• _Task prompt_
Wherever a line in the records below contains "quantity", copy that line.

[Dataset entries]

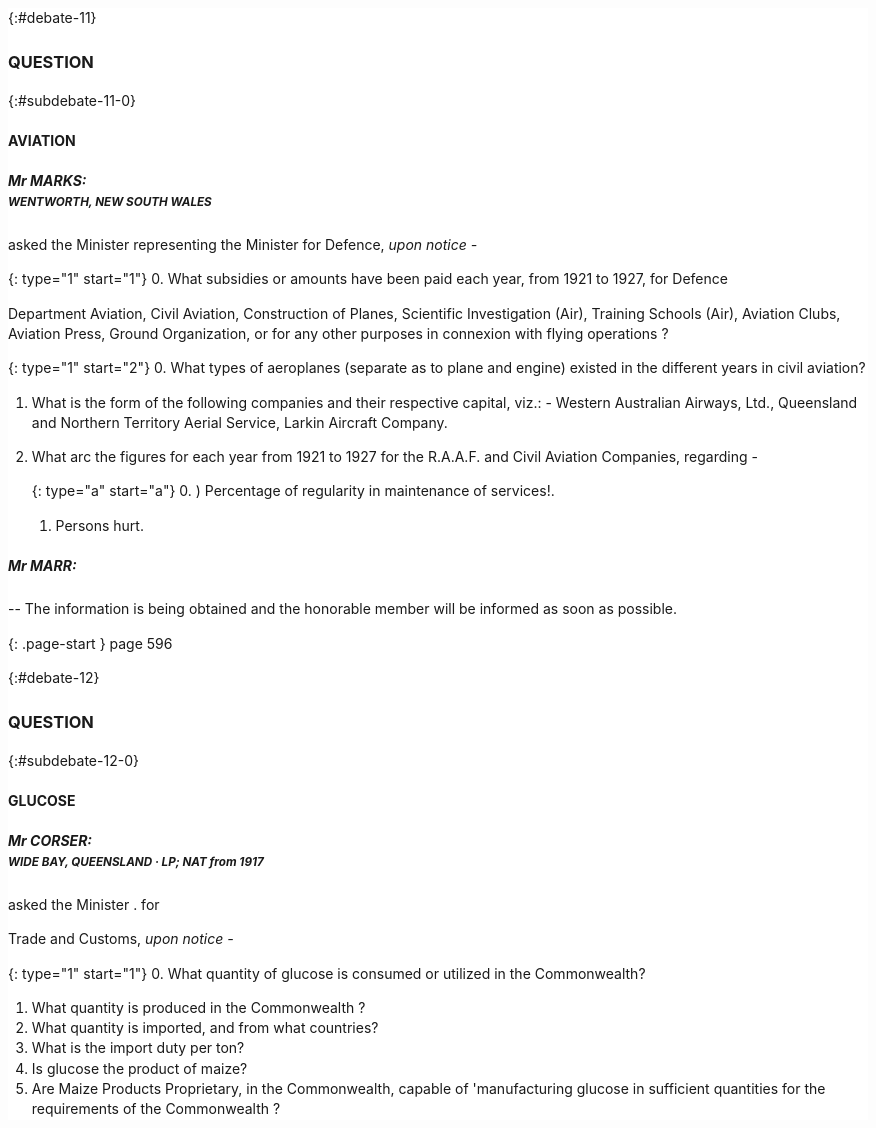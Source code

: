 {:#debate-11}
### QUESTION

{:#subdebate-11-0}
#### AVIATION

##### Mr MARKS:<br><small class="text-muted">WENTWORTH, NEW SOUTH WALES</small>

asked the Minister representing the Minister for Defence,  *upon notice -* 

{: type="1" start="1"}
0. What subsidies or amounts have been paid each year, from 1921 to 1927, for Defence 

Department Aviation, Civil Aviation, Construction of Planes, Scientific Investigation (Air), Training Schools (Air), Aviation Clubs, Aviation Press, Ground Organization, or for any other purposes in connexion with flying operations ? 

{: type="1" start="2"}
0. What types of aeroplanes (separate as to plane and engine) existed in the different years in civil aviation? 
1. What is the form of the following companies and their respective capital, viz.: - Western Australian Airways, Ltd., Queensland and Northern Territory Aerial Service, Larkin Aircraft Company. 
2. What arc the figures for each year from 1921 to 1927 for the R.A.A.F. and Civil Aviation Companies, regarding - 

    {: type="a" start="a"}
    0. ) Percentage of regularity in maintenance of services!. 
    1. Persons hurt. 


##### Mr MARR:

-- The information is being obtained and the honorable member will be informed as soon as possible. 

{: .page-start }
page 596

{:#debate-12}
### QUESTION

{:#subdebate-12-0}
#### GLUCOSE

##### Mr CORSER:<br><small class="text-muted">WIDE BAY, QUEENSLAND &middot; LP; NAT from 1917</small>

asked the Minister . for 

Trade and Customs,  *upon notice -* 

{: type="1" start="1"}
0. What quantity of glucose is consumed or utilized in the Commonwealth? 
1. What quantity is produced in the Commonwealth ? 
2. What quantity is imported, and from what countries? 
3. What is the import duty per ton? 
4. Is glucose the product of maize? 
5. Are Maize Products Proprietary, in the Commonwealth, capable of 'manufacturing glucose in sufficient quantities for the requirements of the Commonwealth ?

• _Task result_
0. What quantity of glucose is consumed or utilized in the Commonwealth? 
1. What quantity is produced in the Commonwealth ? 
2. What quantity is imported, and from what countries? 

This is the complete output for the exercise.